*** Given data Section Begins ***

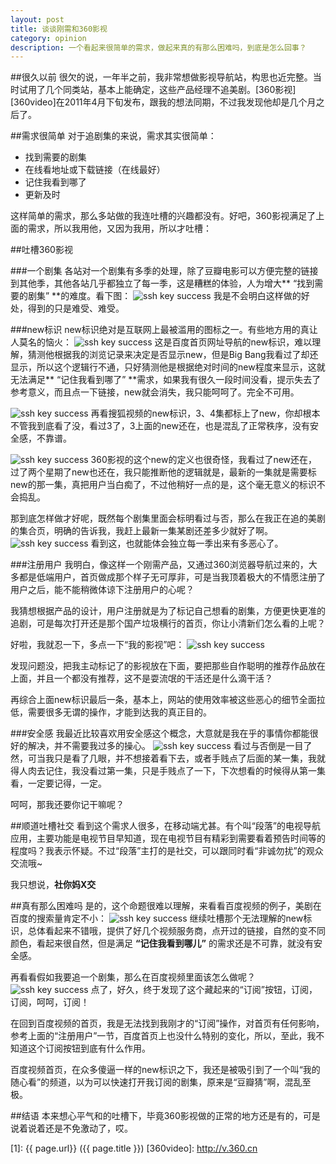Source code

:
 ```yaml
---
layout: post
title: 谈谈刚需和360影视
category: opinion
description: 一个看起来很简单的需求，做起来真的有那么困难吗，到底是怎么回事？
---
```


##很久以前
很欠的说，一年半之前，我非常想做影视导航站，构思也近完整。当时试用了几个同类站，基本上能确定，这些产品经理不追美剧。[360影视][360video]在2011年4月下旬发布，跟我的想法同期，不过我发现他却是几个月之后了。

##需求很简单
对于追剧集的来说，需求其实很简单：

- 找到需要的剧集
- 在线看地址或下载链接（在线最好）
- 记住我看到哪了
- 更新及时

这样简单的需求，那么多站做的我连吐槽的兴趣都没有。好吧，360影视满足了上面的需求，所以我用他，又因为我用，所以才吐槽：

##吐槽360影视

###一个剧集
各站对一个剧集有多季的处理，除了豆瓣电影可以方便完整的链接到其他季，其他各站几乎都独立了每一季，这是糟糕的体验，人为增大** “找到需要的剧集” **的难度。看下图：
![ssh key success](/images/360video/sp-search.jpg)
我是不会明白这样做的好处，得到的只是难受、难受。

###new标识
new标识绝对是互联网上最被滥用的图标之一。有些地方用的真让人莫名的恼火：
![ssh key success](/images/360video/baidu-new.jpg)
这是百度首页网址导航的new标识，难以理解，猜测他根据我的浏览记录来决定是否显示new，但是Big Bang我看过了却还显示，所以这个逻辑行不通，只好猜测他是根据绝对时间的new程度来显示，这就无法满足** “记住我看到哪了” **需求，如果我有很久一段时间没看，提示失去了参考意义，而且点一下链接，new就会消失，我只能呵呵了。完全不可用。

![ssh key success](/images/360video/2b-sohu.jpg)
再看搜狐视频的new标识，3、4集都标上了new，你却根本不管我到底看了没，看过3了，3上面的new还在，也是混乱了正常秩序，没有安全感，不靠谱。

![ssh key success](/images/360video/2b-360.jpg)
360影视的这个new的定义也很奇怪，我看过了new还在，过了两个星期了new也还在，我只能推断他的逻辑就是，最新的一集就是需要标new的那一集，真把用户当白痴了，不过他稍好一点的是，这个毫无意义的标识不会捣乱。

那到底怎样做才好呢，既然每个剧集里面会标明看过与否，那么在我正在追的美剧的集合页，明确的告诉我，我赶上最新一集某剧还差多少就好了啊。
![ssh key success](/images/360video/new-out.jpg)
看到这，也就能体会独立每一季出来有多恶心了。

###注册用户
我明白，像这样一个刚需产品，又通过360浏览器导航过来的，大多都是低端用户，首页做成那个样子无可厚非，可是当我顶着极大的不情愿注册了用户之后，能不能稍微体谅下注册用户的心呢？

我猜想根据产品的设计，用户注册就是为了标记自己想看的剧集，方便更快更准的追剧，可是每次打开还是那个国产垃圾横行的首页，你让小清新们怎么看的上呢？

好啦，我就忍一下，多点一下“我的影视”吧：
![ssh key success](/images/360video/360-home.jpg)

发现问题没，把我主动标记了的影视放在下面，要把那些自作聪明的推荐作品放在上面，并且一个都没有推荐，这不是耍流氓的干活还是什么滴干活？

再综合上面new标识最后一条，基本上，网站的使用效率被这些恶心的细节全面拉低，需要很多无谓的操作，才能到达我的真正目的。

###安全感
我最近比较喜欢用安全感这个概念，大意就是我在乎的事情你都能很好的解决，并不需要我过多的操心。
![ssh key success](/images/360video/homeland.jpg)
看过与否倒是一目了然，可当我只是看了几眼，并不想接着看下去，或者手贱点了后面的某一集，我就得人肉去记住，我没看过第一集，只是手贱点了一下，下次想看的时候得从第一集看，一定要记得，一定。

呵呵，那我还要你记干嘛呢？

##顺道吐槽社交
看到这个需求人很多，在移动端尤甚。有个叫“段落”的电视导航应用，主要功能是电视节目早知道，现在电视节目有精彩到需要看着预告时间等的程度吗？我表示怀疑。不过“段落”主打的是社交，可以跟同时看“非诚勿扰”的观众交流哦~

我只想说，**社你妈X交**

##真有那么困难吗
是的，这个命题很难以理解，来看看百度视频的例子，美剧在百度的搜索量肯定不小：
![ssh key success](/images/360video/baidu-search.jpg)
继续吐槽那个无法理解的new标识，总体看起来不错哦，提供了好几个视频服务商，点开过的链接，自然的变不同颜色，看起来很自然，但是满足 **“记住我看到哪儿”** 的需求还是不可靠，就没有安全感。

再看看假如我要追一个剧集，那么在百度视频里面该怎么做呢？
![ssh key success](/images/360video/baidu-video.jpg)
点了，好久，终于发现了这个藏起来的“订阅”按钮，订阅，订阅，呵呵，订阅！

在回到百度视频的首页，我是无法找到我刚才的“订阅”操作，对首页有任何影响，参考上面的“注册用户”一节，百度首页上也没什么特别的变化，所以，至此，我不知道这个订阅按钮到底有什么作用。

百度视频首页，在众多傻逼一样的new标识之下，我还是被吸引到了一个叫“我的随心看”的频道，以为可以快速打开我订阅的剧集，原来是“豆瓣猜”啊，混乱至极。

##结语
本来想心平气和的吐槽下，毕竟360影视做的正常的地方还是有的，可是说着说着还是不免激动了，哎。

[BeiYuu]:    http://beiyuu.com  "BeiYuu"
[1]:    {{ page.url}}  ({{ page.title }})
[360video]:    http://v.360.cn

*** Given data Section Ends ***

Exclude all images and restate the records above word for word.

Source code

:
 ```yaml
---
layout: post
title: 谈谈刚需和360影视
category: opinion
description: 一个看起来很简单的需求，做起来真的有那么困难吗，到底是怎么回事？
---
```


##很久以前
很欠的说，一年半之前，我非常想做影视导航站，构思也近完整。当时试用了几个同类站，基本上能确定，这些产品经理不追美剧。[360影视][360video]在2011年4月下旬发布，跟我的想法同期，不过我发现他却是几个月之后了。

##需求很简单
对于追剧集的来说，需求其实很简单：

- 找到需要的剧集
- 在线看地址或下载链接（在线最好）
- 记住我看到哪了
- 更新及时

这样简单的需求，那么多站做的我连吐槽的兴趣都没有。好吧，360影视满足了上面的需求，所以我用他，又因为我用，所以才吐槽：

##吐槽360影视

###一个剧集
各站对一个剧集有多季的处理，除了豆瓣电影可以方便完整的链接到其他季，其他各站几乎都独立了每一季，这是糟糕的体验，人为增大** “找到需要的剧集” **的难度。看下图：
![ssh key success](/images/360video/sp-search.jpg)
我是不会明白这样做的好处，得到的只是难受、难受。

###new标识
new标识绝对是互联网上最被滥用的图标之一。有些地方用的真让人莫名的恼火：
![ssh key success](/images/360video/baidu-new.jpg)
这是百度首页网址导航的new标识，难以理解，猜测他根据我的浏览记录来决定是否显示new，但是Big Bang我看过了却还显示，所以这个逻辑行不通，只好猜测他是根据绝对时间的new程度来显示，这就无法满足** “记住我看到哪了” **需求，如果我有很久一段时间没看，提示失去了参考意义，而且点一下链接，new就会消失，我只能呵呵了。完全不可用。

![ssh key success](/images/360video/2b-sohu.jpg)
再看搜狐视频的new标识，3、4集都标上了new，你却根本不管我到底看了没，看过3了，3上面的new还在，也是混乱了正常秩序，没有安全感，不靠谱。

![ssh key success](/images/360video/2b-360.jpg)
360影视的这个new的定义也很奇怪，我看过了new还在，过了两个星期了new也还在，我只能推断他的逻辑就是，最新的一集就是需要标new的那一集，真把用户当白痴了，不过他稍好一点的是，这个毫无意义的标识不会捣乱。

那到底怎样做才好呢，既然每个剧集里面会标明看过与否，那么在我正在追的美剧的集合页，明确的告诉我，我赶上最新一集某剧还差多少就好了啊。
![ssh key success](/images/360video/new-out.jpg)
看到这，也就能体会独立每一季出来有多恶心了。

###注册用户
我明白，像这样一个刚需产品，又通过360浏览器导航过来的，大多都是低端用户，首页做成那个样子无可厚非，可是当我顶着极大的不情愿注册了用户之后，能不能稍微体谅下注册用户的心呢？

我猜想根据产品的设计，用户注册就是为了标记自己想看的剧集，方便更快更准的追剧，可是每次打开还是那个国产垃圾横行的首页，你让小清新们怎么看的上呢？

好啦，我就忍一下，多点一下“我的影视”吧：
![ssh key success](/images/360video/360-home.jpg)

发现问题没，把我主动标记了的影视放在下面，要把那些自作聪明的推荐作品放在上面，并且一个都没有推荐，这不是耍流氓的干活还是什么滴干活？

再综合上面new标识最后一条，基本上，网站的使用效率被这些恶心的细节全面拉低，需要很多无谓的操作，才能到达我的真正目的。

###安全感
我最近比较喜欢用安全感这个概念，大意就是我在乎的事情你都能很好的解决，并不需要我过多的操心。
![ssh key success](/images/360video/homeland.jpg)
看过与否倒是一目了然，可当我只是看了几眼，并不想接着看下去，或者手贱点了后面的某一集，我就得人肉去记住，我没看过第一集，只是手贱点了一下，下次想看的时候得从第一集看，一定要记得，一定。

呵呵，那我还要你记干嘛呢？

##顺道吐槽社交
看到这个需求人很多，在移动端尤甚。有个叫“段落”的电视导航应用，主要功能是电视节目早知道，现在电视节目有精彩到需要看着预告时间等的程度吗？我表示怀疑。不过“段落”主打的是社交，可以跟同时看“非诚勿扰”的观众交流哦~

我只想说，**社你妈X交**

##真有那么困难吗
是的，这个命题很难以理解，来看看百度视频的例子，美剧在百度的搜索量肯定不小：
![ssh key success](/images/360video/baidu-search.jpg)
继续吐槽那个无法理解的new标识，总体看起来不错哦，提供了好几个视频服务商，点开过的链接，自然的变不同颜色，看起来很自然，但是满足 **“记住我看到哪儿”** 的需求还是不可靠，就没有安全感。

再看看假如我要追一个剧集，那么在百度视频里面该怎么做呢？
![ssh key success](/images/360video/baidu-video.jpg)
点了，好久，终于发现了这个藏起来的“订阅”按钮，订阅，订阅，呵呵，订阅！

在回到百度视频的首页，我是无法找到我刚才的“订阅”操作，对首页有任何影响，参考上面的“注册用户”一节，百度首页上也没什么特别的变化，所以，至此，我不知道这个订阅按钮到底有什么作用。

百度视频首页，在众多傻逼一样的new标识之下，我还是被吸引到了一个叫“我的随心看”的频道，以为可以快速打开我订阅的剧集，原来是“豆瓣猜”啊，混乱至极。

##结语
本来想心平气和的吐槽下，毕竟360影视做的正常的地方还是有的，可是说着说着还是不免激动了，哎。

[BeiYuu]:    http://beiyuu.com  "BeiYuu"
[1]:    {{ page.url}}  ({{ page.title }})
[360video]:    http://v.360.cn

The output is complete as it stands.